Outlander, Diana Gabaldon (1991)
science fiction, historical fiction, romance, adventure
Historical, romantic and well written, this first book in Gabaldon’s time travel series moves between 20th century England and the 18th century Scottish Highlands. First in a series of eight books, it introduces Claire Randall, a former British combat nurse, after she returns home from the war in 1945. When she is reunited with her husband for a second honeymoon, she disappears into the past by stepping through a portal within an ancient circle of standing stones.
She is transported to Scotland, 1743, a dangerous and precarious time in Scottish history. She is now an “outlander”. When she meets Jamie Fraser, a proud warrior and a man of honor, she begins to live between the past with him and the future, where her husband lives. Gabaldon orchestrates a believable world of time travel between England and Scotland to tell a complex story of culture, love, and the true nature of life.
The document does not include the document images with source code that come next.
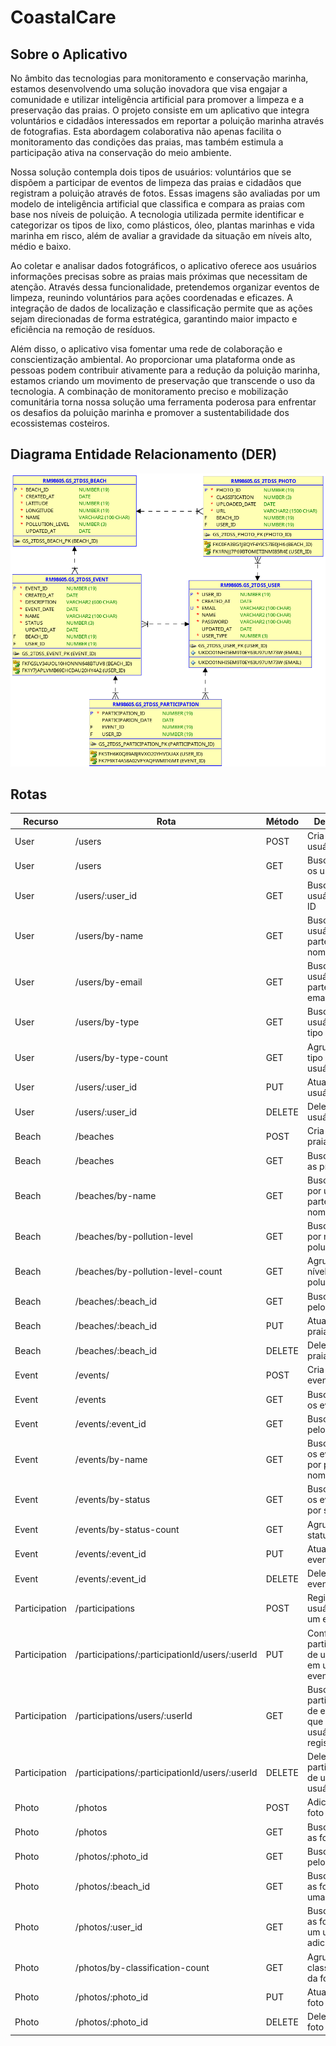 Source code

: # CoastalCare

## Sobre o Aplicativo

No âmbito das tecnologias para monitoramento e conservação marinha, estamos desenvolvendo uma solução inovadora que visa engajar a comunidade e utilizar inteligência artificial para promover a limpeza e a preservação das praias. O projeto consiste em um aplicativo que integra voluntários e cidadãos interessados em reportar a poluição marinha através de fotografias. Esta abordagem colaborativa não apenas facilita o monitoramento das condições das praias, mas também estimula a participação ativa na conservação do meio ambiente.

Nossa solução contempla dois tipos de usuários: voluntários que se dispõem a participar de eventos de limpeza das praias e cidadãos que registram a poluição através de fotos. Essas imagens são avaliadas por um modelo de inteligência artificial que classifica e compara as praias com base nos níveis de poluição. A tecnologia utilizada permite identificar e categorizar os tipos de lixo, como plásticos, óleo, plantas marinhas e vida marinha em risco, além de avaliar a gravidade da situação em níveis alto, médio e baixo.

Ao coletar e analisar dados fotográficos, o aplicativo oferece aos usuários informações precisas sobre as praias mais próximas que necessitam de atenção. Através dessa funcionalidade, pretendemos organizar eventos de limpeza, reunindo voluntários para ações coordenadas e eficazes. A integração de dados de localização e classificação permite que as ações sejam direcionadas de forma estratégica, garantindo maior impacto e eficiência na remoção de resíduos.

Além disso, o aplicativo visa fomentar uma rede de colaboração e conscientização ambiental. Ao proporcionar uma plataforma onde as pessoas podem contribuir ativamente para a redução da poluição marinha, estamos criando um movimento de preservação que transcende o uso da tecnologia. A combinação de monitoramento preciso e mobilização comunitária torna nossa solução uma ferramenta poderosa para enfrentar os desafios da poluição marinha e promover a sustentabilidade dos ecossistemas costeiros.

## Diagrama Entidade Relacionamento (DER)
![DER.png](doc-images/DER.png)

## Rotas
| **Recurso**   | **Rota**                                       | **Método** | **Descrição**                                                       |
|---------------|------------------------------------------------|------------|---------------------------------------------------------------------|
| User          | /users                                         | POST       | Cria um usuário                                                     |
| User          | /users                                         | GET        | Busca todos os usuários                                             |
| User          | /users/:user_id                                | GET        | Busca usuário pelo ID                                               |
| User          | /users/by-name                                 | GET        | Busca os usuários por parte do nome                                 |
| User          | /users/by-email                                | GET        | Busca os usuários por parte do email                                |
| User          | /users/by-type                                 | GET        | Busca usuários pelo tipo                                            |
| User          | /users/by-type-count                           | GET        | Agrupa por tipo de usuário                                          |
| User          | /users/:user_id                                | PUT        | Atualiza um usuário                                                 |
| User          | /users/:user_id                                | DELETE     | Deleta um usuário                                                   |
| Beach         | /beaches                                       | POST       | Cria uma praia                                                      |
| Beach         | /beaches                                       | GET        | Busca todas as praias                                               |
| Beach         | /beaches/by-name                               | GET        | Busca todas por uma parte do nome                                   |
| Beach         | /beaches/by-pollution-level                    | GET        | Busca todas por nível de poluição                                   |
| Beach         | /beaches/by-pollution-level-count              | GET        | Agrupa por nível de poluição                                        |
| Beach         | /beaches/:beach_id                             | GET        | Busca praia pelo ID                                                 |
| Beach         | /beaches/:beach_id                             | PUT        | Atualiza uma praia                                                  |
| Beach         | /beaches/:beach_id                             | DELETE     | Deleta uma praia                                                    |
| Event         | /events/                                       | POST       | Cria um evento                                                      |
| Event         | /events                                        | GET        | Busca todos os eventos                                              |
| Event         | /events/:event_id                              | GET        | Busca evento pelo ID                                                |
| Event         | /events/by-name                                | GET        | Busca todos os eventos por pate do nome                             |
| Event         | /events/by-status                              | GET        | Busca todos os eventos por status                                   |
| Event         | /events/by-status-count                        | GET        | Agrupa por status                                                   |
| Event         | /events/:event_id                              | PUT        | Atualiza um evento                                                  |
| Event         | /events/:event_id                              | DELETE     | Deleta um evento                                                    |
| Participation | /participations                                | POST       | Registra usuário em um evento                                       |
| Participation | /participations/:participationId/users/:userId | PUT        | Confirma participação de usuário em um evento                       |
| Participation | /participations/users/:userId                  | GET        | Busca todas participações de eventos que um usuário está registrado |
| Participation | /participations/:participationId/users/:userId | DELETE     | Deleta participação de um usuário                                   |
| Photo         | /photos                                        | POST       | Adiciona uma foto                                                   |
| Photo         | /photos                                        | GET        | Busca todas as fotos                                                |
| Photo         | /photos/:photo_id                              | GET        | Busca foto pelo ID                                                  |
| Photo         | /photos/:beach_id                              | GET        | Busca todas as fotos de uma praia                                   |
| Photo         | /photos/:user_id                               | GET        | Busca todas as fotos que um usuário adicionou                       |
| Photo         | /photos/by-classification-count                | GET        | Agrupa por classificação da foto                                    |
| Photo         | /photos/:photo_id                              | PUT        | Atualiza uma foto                                                   |
| Photo         | /photos/:photo_id                              | DELETE     | Deleta uma foto pelo id                                             |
Doomsday Book, Connie Willis (1992)
science fiction, Middle Ages, Black Death
The first book in a series about Oxford time-traveling historians is a mix of classic and historical science fiction. A history student from 2048 is mistakenly sent to an English village in 1348 right before the outbreak of the Black Plague. While people of 1348 are dying, the scientists in 2048 work to stop their own epidemic from getting out of hand. It tells a story about survival and the will of the human spirit and includes some social commentary.
Bones of the Earth, Michael Swanwick (2002)
science fiction, dinosaurs
A paleontologist is handed an opportunity of a lifetime when a stranger leaves behind a cooler with a recently severed head of a stegosaurus. He’s discovered the secret of time travel and is initially thrilled at the prospect of conducting research on live dinosaurs. However, his frequent trips into the past soon have negative consequences on the present.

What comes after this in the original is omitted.